━━━ DATASET EXTRACT ━━━

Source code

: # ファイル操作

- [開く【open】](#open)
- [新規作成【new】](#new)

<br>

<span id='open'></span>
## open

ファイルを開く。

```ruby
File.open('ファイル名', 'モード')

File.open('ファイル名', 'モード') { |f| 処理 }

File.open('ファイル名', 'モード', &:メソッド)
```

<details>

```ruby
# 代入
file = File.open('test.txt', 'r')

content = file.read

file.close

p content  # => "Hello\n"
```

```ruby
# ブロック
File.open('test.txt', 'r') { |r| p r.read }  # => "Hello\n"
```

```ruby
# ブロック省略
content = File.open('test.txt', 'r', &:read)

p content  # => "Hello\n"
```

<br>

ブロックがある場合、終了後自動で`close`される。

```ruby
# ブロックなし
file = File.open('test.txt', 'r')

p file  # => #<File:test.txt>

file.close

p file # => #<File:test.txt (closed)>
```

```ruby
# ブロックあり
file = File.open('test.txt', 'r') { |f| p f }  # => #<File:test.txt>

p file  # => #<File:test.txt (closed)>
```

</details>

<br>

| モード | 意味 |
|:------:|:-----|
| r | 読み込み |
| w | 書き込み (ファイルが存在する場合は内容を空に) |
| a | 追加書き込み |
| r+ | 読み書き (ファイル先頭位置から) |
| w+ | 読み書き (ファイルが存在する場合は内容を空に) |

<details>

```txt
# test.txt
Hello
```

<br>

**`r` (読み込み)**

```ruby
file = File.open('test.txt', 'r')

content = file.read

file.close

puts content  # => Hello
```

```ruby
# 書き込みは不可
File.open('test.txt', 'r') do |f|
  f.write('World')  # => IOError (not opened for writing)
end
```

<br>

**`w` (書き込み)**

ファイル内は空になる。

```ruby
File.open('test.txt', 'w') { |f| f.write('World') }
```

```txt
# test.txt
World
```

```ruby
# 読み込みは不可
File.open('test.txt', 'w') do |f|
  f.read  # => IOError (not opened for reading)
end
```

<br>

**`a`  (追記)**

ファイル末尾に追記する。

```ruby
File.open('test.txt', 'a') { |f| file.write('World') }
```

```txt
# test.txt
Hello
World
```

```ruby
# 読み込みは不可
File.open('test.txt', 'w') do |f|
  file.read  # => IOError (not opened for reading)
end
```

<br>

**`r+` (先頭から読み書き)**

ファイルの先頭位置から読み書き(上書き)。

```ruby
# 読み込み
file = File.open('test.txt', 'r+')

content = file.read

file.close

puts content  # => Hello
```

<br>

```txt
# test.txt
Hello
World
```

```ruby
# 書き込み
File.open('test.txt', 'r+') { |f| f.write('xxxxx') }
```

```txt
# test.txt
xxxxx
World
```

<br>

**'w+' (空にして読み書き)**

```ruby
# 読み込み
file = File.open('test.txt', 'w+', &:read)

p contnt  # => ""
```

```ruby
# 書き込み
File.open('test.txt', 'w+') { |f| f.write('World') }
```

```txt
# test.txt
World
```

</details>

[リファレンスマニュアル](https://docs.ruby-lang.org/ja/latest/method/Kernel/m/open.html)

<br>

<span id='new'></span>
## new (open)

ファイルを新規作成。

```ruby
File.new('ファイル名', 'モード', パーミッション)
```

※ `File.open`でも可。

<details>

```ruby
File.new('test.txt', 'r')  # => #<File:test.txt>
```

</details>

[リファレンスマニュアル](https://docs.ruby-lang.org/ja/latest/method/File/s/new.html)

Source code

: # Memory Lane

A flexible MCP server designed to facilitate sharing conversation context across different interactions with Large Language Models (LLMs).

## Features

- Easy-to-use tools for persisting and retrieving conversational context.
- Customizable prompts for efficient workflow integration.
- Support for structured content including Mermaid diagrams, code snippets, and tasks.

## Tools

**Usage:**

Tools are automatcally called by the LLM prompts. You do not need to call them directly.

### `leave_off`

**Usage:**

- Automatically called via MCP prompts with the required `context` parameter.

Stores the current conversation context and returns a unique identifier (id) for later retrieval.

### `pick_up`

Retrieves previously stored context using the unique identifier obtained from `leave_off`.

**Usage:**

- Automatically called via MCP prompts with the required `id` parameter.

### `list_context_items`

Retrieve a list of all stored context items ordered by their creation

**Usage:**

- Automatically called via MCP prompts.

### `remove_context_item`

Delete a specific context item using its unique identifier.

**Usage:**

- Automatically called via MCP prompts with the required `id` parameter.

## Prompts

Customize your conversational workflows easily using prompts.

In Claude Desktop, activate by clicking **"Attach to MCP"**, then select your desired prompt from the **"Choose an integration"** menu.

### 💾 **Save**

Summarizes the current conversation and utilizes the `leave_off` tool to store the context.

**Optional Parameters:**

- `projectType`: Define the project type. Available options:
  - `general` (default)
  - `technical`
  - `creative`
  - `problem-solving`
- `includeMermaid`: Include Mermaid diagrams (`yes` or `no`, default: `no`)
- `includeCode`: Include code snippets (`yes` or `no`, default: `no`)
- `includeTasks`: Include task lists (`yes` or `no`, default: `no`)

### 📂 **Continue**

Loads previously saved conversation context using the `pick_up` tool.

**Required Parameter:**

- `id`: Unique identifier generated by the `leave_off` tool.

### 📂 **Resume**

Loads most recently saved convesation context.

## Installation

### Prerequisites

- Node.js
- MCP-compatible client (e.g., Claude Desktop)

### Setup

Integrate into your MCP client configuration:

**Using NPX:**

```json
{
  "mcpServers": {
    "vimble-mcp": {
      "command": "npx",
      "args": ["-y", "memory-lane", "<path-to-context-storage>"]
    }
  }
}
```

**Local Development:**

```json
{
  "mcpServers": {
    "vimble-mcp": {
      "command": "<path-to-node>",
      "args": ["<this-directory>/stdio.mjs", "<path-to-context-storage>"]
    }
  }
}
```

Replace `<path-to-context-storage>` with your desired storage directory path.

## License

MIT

━━━

Your response should contain each line of the listing in which the word "closed" occurs.

p file # => #<File:test.txt (closed)>
p file  # => #<File:test.txt (closed)>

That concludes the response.